Opinion
93644
Decided and Entered: October 30, 2003.
Appeal from a decision of the Unemployment Insurance Appeal Board, filed June 13, 2002, which, upon reconsideration, adhered to its prior decision ruling that claimant was entitled to receive unemployment insurance benefits.
Costello, Cooney Fearon, Syracuse (Edward G. Melvin of counsel), for appellant.
James W. Cooper, Warrensburg, for Reeb Millwork Corporation of New York, respondent.
Eliot Spitzer, Attorney General, New York City (Steven Segall of counsel), for Commissioner of Labor, respondent.
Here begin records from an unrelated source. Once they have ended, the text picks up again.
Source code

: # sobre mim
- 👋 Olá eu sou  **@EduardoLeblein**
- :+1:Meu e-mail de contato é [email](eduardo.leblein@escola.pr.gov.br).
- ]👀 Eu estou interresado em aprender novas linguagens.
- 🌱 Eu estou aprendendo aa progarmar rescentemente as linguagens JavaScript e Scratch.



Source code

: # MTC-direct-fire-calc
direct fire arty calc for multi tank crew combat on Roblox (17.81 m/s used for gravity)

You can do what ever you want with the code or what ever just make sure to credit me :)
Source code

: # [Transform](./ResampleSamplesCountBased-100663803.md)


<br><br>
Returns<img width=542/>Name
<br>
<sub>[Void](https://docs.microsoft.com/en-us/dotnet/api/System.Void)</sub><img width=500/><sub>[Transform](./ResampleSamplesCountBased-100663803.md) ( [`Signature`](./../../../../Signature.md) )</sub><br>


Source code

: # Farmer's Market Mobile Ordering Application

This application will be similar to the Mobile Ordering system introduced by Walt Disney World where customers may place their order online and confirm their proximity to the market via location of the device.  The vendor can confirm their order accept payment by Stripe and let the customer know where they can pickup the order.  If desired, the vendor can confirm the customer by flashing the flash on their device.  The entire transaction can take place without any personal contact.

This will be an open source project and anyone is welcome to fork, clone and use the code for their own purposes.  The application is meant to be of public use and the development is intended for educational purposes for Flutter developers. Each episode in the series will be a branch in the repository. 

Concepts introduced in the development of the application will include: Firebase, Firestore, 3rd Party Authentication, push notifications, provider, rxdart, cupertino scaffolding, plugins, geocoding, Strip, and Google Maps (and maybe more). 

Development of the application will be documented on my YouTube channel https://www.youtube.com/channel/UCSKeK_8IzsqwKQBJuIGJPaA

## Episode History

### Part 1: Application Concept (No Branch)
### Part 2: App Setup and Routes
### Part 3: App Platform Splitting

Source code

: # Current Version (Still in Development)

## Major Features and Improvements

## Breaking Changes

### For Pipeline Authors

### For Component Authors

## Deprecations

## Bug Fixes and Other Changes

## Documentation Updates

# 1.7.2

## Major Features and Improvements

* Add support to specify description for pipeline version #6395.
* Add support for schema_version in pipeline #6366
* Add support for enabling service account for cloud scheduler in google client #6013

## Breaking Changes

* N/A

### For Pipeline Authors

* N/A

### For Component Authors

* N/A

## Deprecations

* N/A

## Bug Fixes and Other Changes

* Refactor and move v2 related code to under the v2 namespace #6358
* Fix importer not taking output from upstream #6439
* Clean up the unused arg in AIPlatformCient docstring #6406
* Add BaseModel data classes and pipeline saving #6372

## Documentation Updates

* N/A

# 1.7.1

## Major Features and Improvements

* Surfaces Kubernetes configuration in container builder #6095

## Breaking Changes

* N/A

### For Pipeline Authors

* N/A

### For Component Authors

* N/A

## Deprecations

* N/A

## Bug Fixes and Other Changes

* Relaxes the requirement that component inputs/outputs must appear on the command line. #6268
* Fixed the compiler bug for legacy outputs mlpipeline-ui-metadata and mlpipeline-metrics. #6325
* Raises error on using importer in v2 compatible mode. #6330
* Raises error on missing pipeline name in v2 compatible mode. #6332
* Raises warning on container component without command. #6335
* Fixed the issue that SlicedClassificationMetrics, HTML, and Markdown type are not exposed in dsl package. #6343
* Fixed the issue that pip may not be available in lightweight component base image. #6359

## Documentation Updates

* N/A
Before: Cardona, P.J., Crew III, Peters, Carpinello and, Mugglin, JJ.
MEMORANDUM AND ORDER
Claimant was discharged from his employment as a truck driver following an incident that occurred when his supervisor informed a group of drivers who had just reported for work that certain trucks, including claimant's, had yet to be loaded and that the drivers were needed to assist in loading them. Claimant testified that he did not hear this announcement so he went to his truck where he began entering information in his logbook. His supervisor testified that when he did not see claimant helping in the loading process, he conducted a search and found him sitting in his truck with his head thrown back and his eyes closed. The supervisor assumed that claimant had intentionally ignored his order in favor of taking a nap and again directed him to help load the trucks. Claimant complied but the incident ultimately resulted in the termination of his employment. The Unemployment Insurance Appeal Board ruled that claimant was eligible for unemployment insurance benefits on the ground that the actions that precipitated his discharge did not rise to the level of disqualifying misconduct, prompting this appeal.
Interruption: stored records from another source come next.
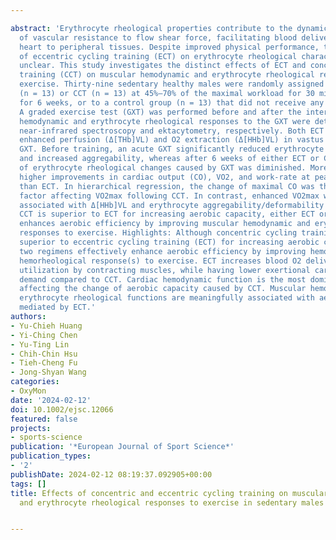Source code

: ---
abstract: 'Erythrocyte rheological properties contribute to the dynamic regulation
  of vascular resistance to flow shear force, facilitating blood delivery from the
  heart to peripheral tissues. Despite improved physical performance, the effects
  of eccentric cycling training (ECT) on erythrocyte rheological characteristics remain
  unclear. This study investigates the distinct effects of ECT and concentric cycling
  training (CCT) on muscular hemodynamic and erythrocyte rheological responses to
  exercise. Thirty‐nine sedentary healthy males were randomly assigned to either ECT
  (n = 13) or CCT (n = 13) at 45%–70% of the maximal workload for 30 min/day, 5 days/week
  for 6 weeks, or to a control group (n = 13) that did not receive any exercise intervention.
  A graded exercise test (GXT) was performed before and after the intervention. Muscular
  hemodynamic and erythrocyte rheological responses to the GXT were determined by
  near‐infrared spectroscopy and ektacytometry, respectively. Both ECT and CCT significantly
  enhanced perfusion (Δ[THb]VL) and O2 extraction (Δ[HHb]VL) in vastus lateralis during
  GXT. Before training, an acute GXT significantly reduced erythrocyte deformability
  and increased aggregability, whereas after 6 weeks of either ECT or CCT, the extent
  of erythrocyte rheological changes caused by GXT was diminished. Moreover, CCT elicited
  higher improvements in cardiac output (CO), VO2, and work‐rate at peak performance
  than ECT. In hierarchical regression, the change of maximal CO was the most influential
  factor affecting VO2max following CCT. In contrast, enhanced VO2max was significantly
  associated with Δ[HHb]VL and erythrocyte aggregability/deformability in ECT. Although
  CCT is superior to ECT for increasing aerobic capacity, either ECT or CCT effectively
  enhances aerobic efficiency by improving muscular hemodynamic and erythrocyte rheological
  responses to exercise. Highlights: Although concentric cycling training (CCT) is
  superior to eccentric cycling training (ECT) for increasing aerobic capacity, the
  two regimens effectively enhance aerobic efficiency by improving hemodynamic or/and
  hemorheological response(s) to exercise. ECT increases blood O2 delivery to and
  utilization by contracting muscles, while having lower exertional cardiovascular
  demand compared to CCT. Cardiac hemodynamic function is the most dominant factor
  affecting the change of aerobic capacity caused by CCT. Muscular hemodynamic and
  erythrocyte rheological functions are meaningfully associated with aerobic efficiency
  mediated by ECT.'
authors:
- Yu‐Chieh Huang
- Yi‐Ching Chen
- Yu‐Ting Lin
- Chih‐Chin Hsu
- Tieh‐Cheng Fu
- Jong‐Shyan Wang
categories:
- OxyMon
date: '2024-02-12'
doi: 10.1002/ejsc.12066
featured: false
projects:
- sports-science
publication: '*European Journal of Sport Science*'
publication_types:
- '2'
publishDate: 2024-02-12 08:19:37.092905+00:00
tags: []
title: Effects of concentric and eccentric cycling training on muscular hemodynamic
  and erythrocyte rheological responses to exercise in sedentary males

---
Whether a claimant is guilty of disqualifying misconduct, within the meaning of the Labor Law, presents a factual issue for resolution by the Board and its decision, so long as it is supported by substantial evidence, will not be disturbed (see Matter of Sipos [Kidspeace Natl. Ctr. of N.Y. — Commissioner of Labor], 296 A.D.2d 747, 748). In this instance, the Board's decision is based on substantial evidence in the form of claimant's testimony that he did not hear the order to help in the loading process and that he was not asleep in his truck when his supervisor found him there. The contrary testimony presented on behalf of the employer presented issues of credibility for resolution by the Board (see Matter of Chilelli [M R Tomato Distrib. — Commissioner of Labor], 306 A.D.2d 668). Inasmuch as substantial evidence supports the decision that claimant was not guilty of disqualifying misconduct, it will not be disturbed. The employer's remaining contentions have been reviewed and found to be without merit.
Cardona, P.J., Crew III, Peters, Carpinello and Mugglin, JJ., concur.
ORDERED that the decision is affirmed, without costs.